CATHODE
CATHODE program from arxiv.org/abs/2109.00546
Install / Use
/learn @HEPML-AnomalyDetection/CATHODEREADME
CATHODE
A new anomaly detection algorithm that brings together the best from ANODE and CWoLa. Train a density estimator on sidebands, sample artificial datapoints in the signal region, train a classifier to distinguish artificial and real signal region data and then use the same classifier for classifying signal (the anomaly) from background.
To see the definition of signal region and sideband region please see: SB-SR

Note: This repo serves to reproduce the results from the CATHODE paper. Meanwhile, a more easy-to-use code base, to illustrate and adopt CATHODE for own projects, has been set up here.
Follow the instructions below to reproduce the results. The steps "Train the ANODE model", "Mix data and samples", "Train the classifier", and "Evaluation" can be called separately as described below. Alternatively, the script run_all.py can be used to run the full pipeline in one call.
Citation
If you use CATHODE for your research, please cite:
- "Classifying anomalies through outer density estimation",
By Anna Hallin, Joshua Isaacson, Gregor Kasieczka, Claudius Krause, Benjamin Nachman, Tobias Quadfasel, Matthias Schlaffer, David Shih, and Manuel Sommerhalder. <br> Phys. Rev.

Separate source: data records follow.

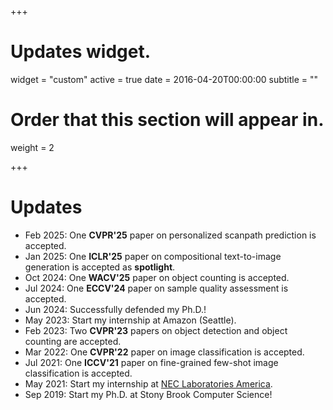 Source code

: +++
# Updates widget.
widget = "custom"
active = true
date = 2016-04-20T00:00:00
subtitle = ""

# Order that this section will appear in.
weight = 2


+++

# Updates

* Feb 2025: One **CVPR'25** paper on personalized scanpath prediction is accepted.
* Jan 2025: One **ICLR'25** paper on compositional text-to-image generation is accepted as **spotlight**.
* Oct 2024: One **WACV'25** paper on object counting is accepted.
* Jul 2024: One **ECCV'24** paper on sample quality assessment is accepted.
* Jun 2024: Successfully defended my Ph.D.!
* May 2023: Start my internship at Amazon (Seattle).
* Feb 2023: Two **CVPR'23** papers on object detection and object counting are accepted.
* Mar 2022: One **CVPR'22** paper on image classification is accepted.
* Jul 2021: One **ICCV'21** paper on fine-grained few-shot image classification is accepted.
* May 2021: Start my internship at <a href="https://www.nec-labs.com/research-departments/media-analytics/media-analytics-home">NEC Laboratories America</a>.
* Sep 2019: Start my Ph.D. at Stony Brook Computer Science!
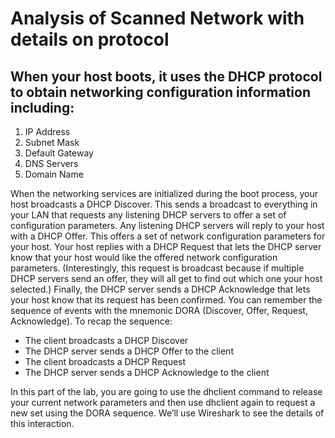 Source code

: # Analysis of Scanned Network with details on protocol

## When your host boots, it uses the DHCP protocol to obtain networking configuration information including: 

1. IP Address 
2. Subnet Mask 
3. Default Gateway 
4. DNS Servers 
5. Domain Name 

When the networking services are initialized during the boot process, your host broadcasts a DHCP Discover.  This sends a broadcast to everything in your LAN that requests any listening DHCP servers to offer a set of configuration parameters.   Any listening DHCP servers will reply to your host with a DHCP Offer.  This offers a set of network configuration parameters for your host.  Your host replies with a DHCP Request that lets the DHCP server know that your host would like the offered network configuration parameters.  (Interestingly, this request is broadcast because if multiple DHCP servers send an offer, they will all get to find out which one your host selected.)  Finally, the DHCP server sends a DHCP Acknowledge that lets your host know that its request has been confirmed.   You can remember the sequence of events with the mnemonic DORA (Discover, Offer, Request, Acknowledge). To recap the sequence: 

- The client broadcasts a DHCP Discover 
- The DHCP server sends a DHCP Offer to the client 
- The client broadcasts a DHCP Request 
- The DHCP server sends a DHCP Acknowledge to the client 

In this part of the lab, you are going to use the dhclient command to release your current network parameters and then use dhclient again to request a new set using the DORA sequence.  We’ll use Wireshark to see the details of this interaction. 

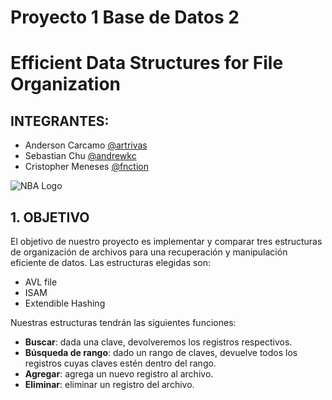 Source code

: # Proyecto 1 Base de Datos 2
# Efficient Data Structures for File Organization

## INTEGRANTES:
- Anderson Carcamo [@artrivas](https://github.com/artrivas)
- Sebastian Chu [@andrewkc](https://github.com/andrewkc)
- Cristopher Meneses [@fnction](https://github.com/CRISTOPHER2207)


![NBA Logo]([https://github.com/your-repo/path/to/your/image.png](https://www.google.com/url?sa=i&url=https%3A%2F%2Fes.wikipedia.org%2Fwiki%2FPok%25C3%25A9mon_%2528serie_de_videojuegos%2529&psig=AOvVaw0ndNwlEkpfiBNLzL9STDFR&ust=1716155256874000&source=images&cd=vfe&opi=89978449&ved=0CBIQjRxqFwoTCNjpk7OWmIYDFQAAAAAdAAAAABAE))

## 1. OBJETIVO

El objetivo de nuestro proyecto es implementar y comparar tres estructuras de organización de archivos para una recuperación y manipulación eficiente de datos. Las estructuras elegidas son:

- AVL file
- ISAM 
- Extendible Hashing

Nuestras estructuras tendrán las siguientes funciones:

- **Buscar**: dada una clave, devolveremos los registros respectivos.
- **Búsqueda de rango**: dado un rango de claves, devuelve todos los registros cuyas claves estén dentro del rango.
- **Agregar**: agrega un nuevo registro al archivo.
- **Eliminar**: eliminar un registro del archivo.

D 106, 055006 (2022).
Data preparation
(can be skipped if one starts directly from the preprocessed samples here)
To get the datasets:
wget https://zenodo.org/record/4536377/files/events_anomalydetection_v2.features.h5
wget https://zenodo.org/record/5759087/files/events_anomalydetection_qcd_extra_inneronly_features.h5
To preprocess:
python run_data_preparation_LHCORD.py
To scan over different signal injections and/or different splits, use the --S_over_B and --seed option respectively. The results in the paper when scanning into lower S/B ratios were achieved by varying the seed from 1 to 10.
Running the full pipeline
Use the script run_all.py to run the full pipeline in one go. The flag --mode with the options CATHODE, ANODE, CWoLa, or supervised specifies which analysis type will be run. Explanation of additional arguments are explained when calling python run_all.py -h. In general, arguments considering the density estimator step start with --DE_, and arguments considering the classifier step start with --cf_.

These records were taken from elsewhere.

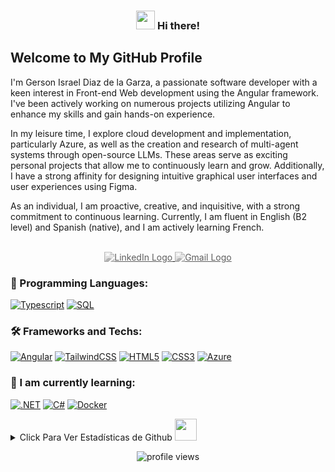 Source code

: <h3 align="center"><img src="https://raw.githubusercontent.com/MartinHeinz/MartinHeinz/master/wave.gif" width=30px> Hi there! </h3> <p>
<b><h2>Welcome to My GitHub Profile</h2></b>

<p>I'm Gerson Israel Diaz de la Garza, a passionate software developer with a keen interest in Front-end Web development using the Angular framework. I've been actively working on numerous projects utilizing Angular to enhance my skills and gain hands-on experience.</p> <p>In my leisure time, I explore cloud development and implementation, particularly Azure, as well as the creation and research of multi-agent systems through open-source LLMs. These areas serve as exciting personal projects that allow me to continuously learn and grow. Additionally, I have a strong affinity for designing intuitive graphical user interfaces and user experiences using Figma.</p> <p>As an individual, I am proactive, creative, and inquisitive, with a strong commitment to continuous learning. Currently, I am fluent in English (B2 level) and Spanish (native), and I am actively learning French.</p> <br> <div align="center"> <a href="https://www.linkedin.com/in/gerson-israel-diaz-de-la-garza-669317152/"> <img src="https://img.shields.io/badge/LinkedIn-blue?style=flat-square&logo=linkedin" alt="LinkedIn Logo" style="filter: grayscale(100%); opacity: 0.7; transition: filter 0.3s ease-in-out, opacity 0.3s ease-in-out;" onmouseover="this.style.filter='none'; this.style.opacity='1';" onmouseout="this.style.filter='grayscale(100%)'; this.style.opacity='0.7';"> </a> <a href="mailto:gersondiaz030998@gmail.com"> <img src="https://img.shields.io/badge/Email-blue?style=flat-square&logo=gmail&logoColor=white" alt="Gmail Logo" style="filter: grayscale(100%); opacity: 0.7; transition: filter 0.3s ease-in-out, opacity 0.3s ease-in-out;" onmouseover="this.style.filter='none'; this.style.opacity='1';" onmouseout="this.style.filter='grayscale(100%)'; this.style.opacity='0.7';"> </a> </div> </p>
<h3>🚀 Programming Languages:</h3> 

[![Typescript](https://img.shields.io/badge/typescript-black?style=for-the-badge&logo=typescript)](https://github.com/Gersondiaz03/)
[![SQL](https://img.shields.io/badge/sql-black?style=for-the-badge&logo=postgresql)](https://github.com/Gersondiaz03/)


<h3>🛠 Frameworks and Techs:</h3> 

[![Angular](https://img.shields.io/badge/angular-black?style=for-the-badge&logo=angular)](https://github.com/Gersondiaz03/)
[![TailwindCSS](https://img.shields.io/badge/tailwind-black?style=for-the-badge&logo=tailwindcss)](https://github.com/Gersondiaz03/)
[![HTML5](https://img.shields.io/badge/html5-black?style=for-the-badge&logo=html5)](https://github.com/Gersondiaz03/)
[![CSS3](https://img.shields.io/badge/css3-black?style=for-the-badge&logo=css3)](https://github.com/Gersondiaz03/)
[![Azure](https://img.shields.io/badge/azure-black?style=for-the-badge&logo=microsoftazure)](https://github.com/Gersondiaz03/)

<h3> 🌱 I am currently learning:</h3>

[![.NET](https://img.shields.io/badge/.Net-black?style=for-the-badge&logo=dotnet)](https://github.com/Gersondiaz03/)
[![C#](https://img.shields.io/badge/csharp-black?style=for-the-badge&logo=csharp)](https://github.com/Gersondiaz03/)
[![Docker](https://img.shields.io/badge/docker-black?style=for-the-badge&logo=docker)](https://github.com/Gersondiaz03/)

<details>
<summary>Click Para Ver Estadísticas de Github <img src = "https://i.pinimg.com/originals/65/c4/f4/65c4f452571be1261e9c623f7da488ac.gif" width = 35px> </summary>
<p align="center">
  <a href="https://github.com/gersondiaz03">
    <img src="https://github-profile-summary-cards.vercel.app/api/cards/profile-details?username=gersondiaz03&theme=transparent" />
  </a>
  <a href="https://github.com/gersondiaz03">
    <img src="https://github-readme-streak-stats.herokuapp.com/?user=gersondiaz03&hide_border=true&card_width=338&theme=transparent" />
  </a>
  <a href="https://github.com/gersondiaz03">
    <img src="http://github-profile-summary-cards.vercel.app/api/cards/repos-per-language?username=gersondiaz03&theme=transparent" />
  </a>
</div>
</p>
</details>

<p align="center"> <img src="https://komarev.com/ghpvc/?username=gersondiaz03&label=Profile%20views&color=0e75b6&style=flat" alt="profile views" />
</p>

The command to produce the most up-to-date performance is:
python run_all.py --data_dir separated_data/ --mode CATHODE --cf_separate_val_set --no_extra_signal --cf_n_samples 400000 --cf_realistic_conditional --cf_oversampling --cf_no_logit --cf_use_class_weights --cf_save_model --cf_n_runs 1
Train the ANODE model
The corresponding script is run_ANODE_training.py
Mix data and samples
The corresponding script is run_classifier_data_creation.py
Train the classifier
The corresponding script is run_classifier_training.py
Evaluation
The evaluation leading to the main plots is shown in plotting_notebook.ipynb.
Alternatively, a short script like
from evaluation_utils import full_single_evaluation
data_savedir = 'classifier_data_folder/'
preds_dir = 'classifier_output_folder/'
_ = full_single_evaluation(data_savedir, preds_dir, n_ensemble_epochs=10, sic_range=(0, 20), savefig='result_SIC')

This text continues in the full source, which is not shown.